Alternatively, a portion or the whole software program product can be downloaded from a remote computer or server via a network such as the internet, an ATM network, a wide area network (WAN) or a local area network.
Alternatively, instead or in addition to implementing the method as computer program product(s) (e.g., as software products) embodied in a computer, the method can be implemented as hardware in which for example an application specific integrated circuit (ASIC) can be designed to implement the method.

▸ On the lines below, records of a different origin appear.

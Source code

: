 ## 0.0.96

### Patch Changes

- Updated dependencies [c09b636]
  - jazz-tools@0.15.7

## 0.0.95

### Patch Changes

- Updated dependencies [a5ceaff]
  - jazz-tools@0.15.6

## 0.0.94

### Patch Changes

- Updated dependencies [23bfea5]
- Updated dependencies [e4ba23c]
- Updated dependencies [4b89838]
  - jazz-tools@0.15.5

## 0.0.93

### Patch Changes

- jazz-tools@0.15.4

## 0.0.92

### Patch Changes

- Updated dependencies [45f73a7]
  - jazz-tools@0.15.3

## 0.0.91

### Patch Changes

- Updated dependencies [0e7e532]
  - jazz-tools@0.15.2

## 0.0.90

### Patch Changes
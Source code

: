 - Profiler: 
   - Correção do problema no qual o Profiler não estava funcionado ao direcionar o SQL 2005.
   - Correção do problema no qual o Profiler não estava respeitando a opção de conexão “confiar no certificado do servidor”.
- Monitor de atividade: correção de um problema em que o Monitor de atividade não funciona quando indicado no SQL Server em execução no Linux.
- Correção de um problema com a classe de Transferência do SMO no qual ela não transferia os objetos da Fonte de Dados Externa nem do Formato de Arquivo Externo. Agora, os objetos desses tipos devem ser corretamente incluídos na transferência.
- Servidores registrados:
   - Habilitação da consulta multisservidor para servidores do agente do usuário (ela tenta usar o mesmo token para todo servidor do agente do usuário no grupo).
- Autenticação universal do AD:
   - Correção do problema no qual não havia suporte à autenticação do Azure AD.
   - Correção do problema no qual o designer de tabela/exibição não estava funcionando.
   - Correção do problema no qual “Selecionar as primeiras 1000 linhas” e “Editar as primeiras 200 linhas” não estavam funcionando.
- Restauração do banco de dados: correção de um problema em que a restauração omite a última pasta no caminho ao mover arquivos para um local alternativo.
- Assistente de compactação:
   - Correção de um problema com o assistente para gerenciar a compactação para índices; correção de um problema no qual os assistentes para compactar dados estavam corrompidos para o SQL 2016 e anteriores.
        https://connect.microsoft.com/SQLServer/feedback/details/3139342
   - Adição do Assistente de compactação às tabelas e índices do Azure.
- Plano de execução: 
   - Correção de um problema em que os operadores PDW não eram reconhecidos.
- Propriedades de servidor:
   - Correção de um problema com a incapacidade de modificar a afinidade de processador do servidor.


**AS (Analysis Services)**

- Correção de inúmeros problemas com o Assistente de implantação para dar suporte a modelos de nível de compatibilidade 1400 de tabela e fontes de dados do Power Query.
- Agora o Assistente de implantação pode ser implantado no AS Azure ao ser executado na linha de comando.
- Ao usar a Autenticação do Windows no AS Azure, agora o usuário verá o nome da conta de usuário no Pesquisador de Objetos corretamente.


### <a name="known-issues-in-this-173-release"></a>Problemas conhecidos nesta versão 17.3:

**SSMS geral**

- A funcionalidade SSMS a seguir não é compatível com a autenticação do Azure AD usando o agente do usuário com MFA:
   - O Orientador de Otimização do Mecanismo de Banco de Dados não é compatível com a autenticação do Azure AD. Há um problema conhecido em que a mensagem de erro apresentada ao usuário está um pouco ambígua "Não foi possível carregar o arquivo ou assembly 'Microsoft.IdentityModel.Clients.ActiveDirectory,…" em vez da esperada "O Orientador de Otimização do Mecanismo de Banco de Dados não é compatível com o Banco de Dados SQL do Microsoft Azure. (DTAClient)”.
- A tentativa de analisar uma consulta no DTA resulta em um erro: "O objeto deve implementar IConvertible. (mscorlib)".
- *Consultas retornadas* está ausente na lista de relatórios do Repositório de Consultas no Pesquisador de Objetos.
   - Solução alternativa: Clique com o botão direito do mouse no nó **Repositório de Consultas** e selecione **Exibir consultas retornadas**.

As can be appreciated from the above description, the computer readable memory 100 can be configured to store input data having a measured product KH of permeability K by flowing zone thickness H over a plurality of zones in one or more wells, and porosity logs for each measured product KH in each of the plurality of zones obtained from the one or more wells. The computer processor 120 in communication with the computer readable memory 130 can be configured to: (a) read a porosity-permeability cloud of data points; (b) calculate, for each zone, a predicted product KH from the porosity log using the porosity-permeability cloud of data points; (c) determine a weighting coefficient between the predicted product KH and the measured product KH corresponding to each zone; and (d) calibrate the measured permeability corresponding to each zone using the one or more weighting coefficients.
Although the invention has been described in detail for the purpose of illustration based on what is currently considered to be the most practical and preferred embodiments, it is to be understood that such detail is solely for that purpose and that the invention is not limited to the disclosed embodiments, but, on the contrary, is intended to cover modifications and equivalent arrangements that are within the spirit and scope of the appended claims. For example, it is to be understood that the present invention contemplates that, to the extent possible, one or more features of any embodiment can be combined with one or more features of any other embodiment.
Furthermore, since numerous modifications and changes will readily occur to those of skill in the art, it is not desired to limit the invention to the exact construction and operation described herein. Accordingly, all suitable modifications and equivalents should be considered as falling within the spirit and scope of the invention.